Looking ahead into 2017, the automotive industry in China continues to evolve at incredible speed. It’s not even just about vehicles anymore. It’s as much about apps, the environment and of course that perennial Chinese issue of who has the most ‘face’. Here’s why…
Apps are increasingly the way everyone gets things done in China. It’s no surprise that, just like in the West, apps are the way people order cabs, find the perfect route, check traffic updates and pay for gas. The difference here are which apps. Google Maps is not an option here, due to ongoing wrangles between Google and the Chinese state, so we use Baidu Maps, instead. Chinese drivers use it not only to tell them where they are but to show them the best route to their destinations (least traffic and least time), and what to do on the way if they need to grab something to eat or anything else. Baidu Maps is now one of the most important apps in daily life.
The other staple app of daily life that few in the West have heard of is WeChat. It’s an instant messaging app with phenomenal penetration into the Chinese market, but people also use it to pay for goods and services, follow brands, create and share content, download discounts and find friends. It can even be used for dating. WeChat also now provides road tips so users can find their way around China’s clogged cities more efficiently.
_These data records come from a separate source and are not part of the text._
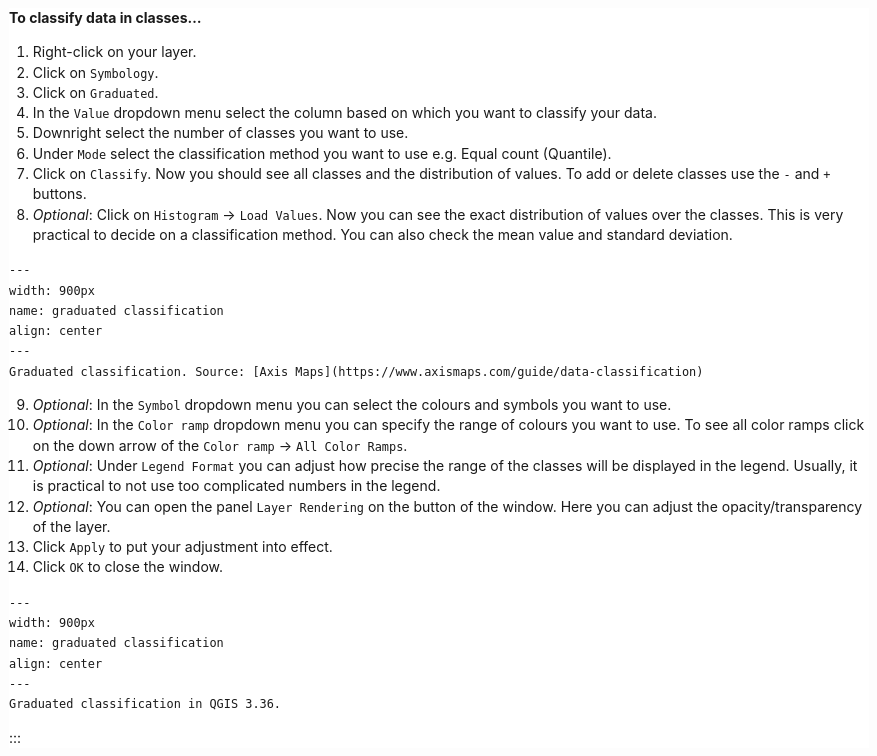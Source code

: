 <video width="100%" controls src="https://github.com/GIScience/gis-training-resource-center/raw/main/fig/graduated_classification.mp4"></video>

__To classify data in classes…__
1.  Right-click on your layer.
2. Click on `Symbology`.
3. Click on `Graduated`.
 4. In the `Value` dropdown menu select the column based on which you want to classify your data.
5. Downright select the number of classes you want to use.
6. Under `Mode` select the classification method you want to use e.g. Equal count (Quantile).
7. Click on `Classify`.  Now you should see all classes and the distribution of values. To add or delete classes use the `-` and `+` buttons. 
8. *Optional*: Click on `Histogram` -> `Load Values`. Now you can see the exact distribution of values over the classes. This is very practical to decide on a classification method. You can also check the mean value and standard deviation.

```{figure} /fig/Graduated_histogram.png
---
width: 900px
name: graduated classification
align: center
---
Graduated classification. Source: [Axis Maps](https://www.axismaps.com/guide/data-classification)
```

9. *Optional*: In the `Symbol` dropdown menu you can select the colours and symbols you want to use.
10. *Optional*: In the `Color ramp` dropdown menu you can specify the range of colours you want to use. To see all color ramps click on the down arrow of the `Color ramp` -> `All Color Ramps`.
11. *Optional*: Under `Legend Format` you can adjust how precise the range of the classes will be displayed in the legend. Usually, it is practical to not use too complicated numbers in the legend.
12. *Optional*: You can open the panel `Layer Rendering` on the button of the window. Here you can adjust the opacity/transparency of the layer.
13. Click `Apply` to put your adjustment into effect.
14. Click `OK` to close the window.

```{figure} /fig/classification_graduated_basic.png
---
width: 900px
name: graduated classification
align: center
---
Graduated classification in QGIS 3.36.
```
:::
Talking of clogged cities, pollution is now officially recognised as one of the most pressing issues facing China, and the government is enacting traffic policy in an attempt to manage it. In major cities like Beijing and Shanghai, during peak times and governmental conferences only cars with certain license plates are allowed on major roads. For example, one day cars with licenses that end in an even number are allowed to use the highways, the following day, those with licenses that end in an odd number.
The government has also passed new laws for electrical cars, including free license plate registration for new electric vehicles. In major cities, license plate registration can cost up to US$10,000 for each new car, so this represents a major incentive for Chinese customers to go electric.
In 2016 we saw GAC, a massive Chinese automobile manufacturer and Fiat Chrysler’s primary Chinese partner, widely celebrated for its GS4 SUV, which won a gold medal from the China Eco-Car Assessment Program, making the GS4 the first SUV to receive a gold medal, and the only model by a Chinese brand ever to win one.
Chinese car buyers still like big, impressive cars – especially SUVs. They mean more space for relatives and extended families, more comfort for those long urban traffic jams, and more prestige on the roads – satisfying that ever-present Chinese desire for maintaining ‘face’, or the perception of a high position in the social hierarchy.
Automakers such as GAC are successfully catering to that Chinese desire for large vehicles, but adding ecological engines that make SUVs more palatable (and affordable) to a consumer increasingly concerned with environmental pollution.
The automaker that designs a true electric SUV for the Chinese market – that’s the brand that will truly corner the market in 2017 and beyond.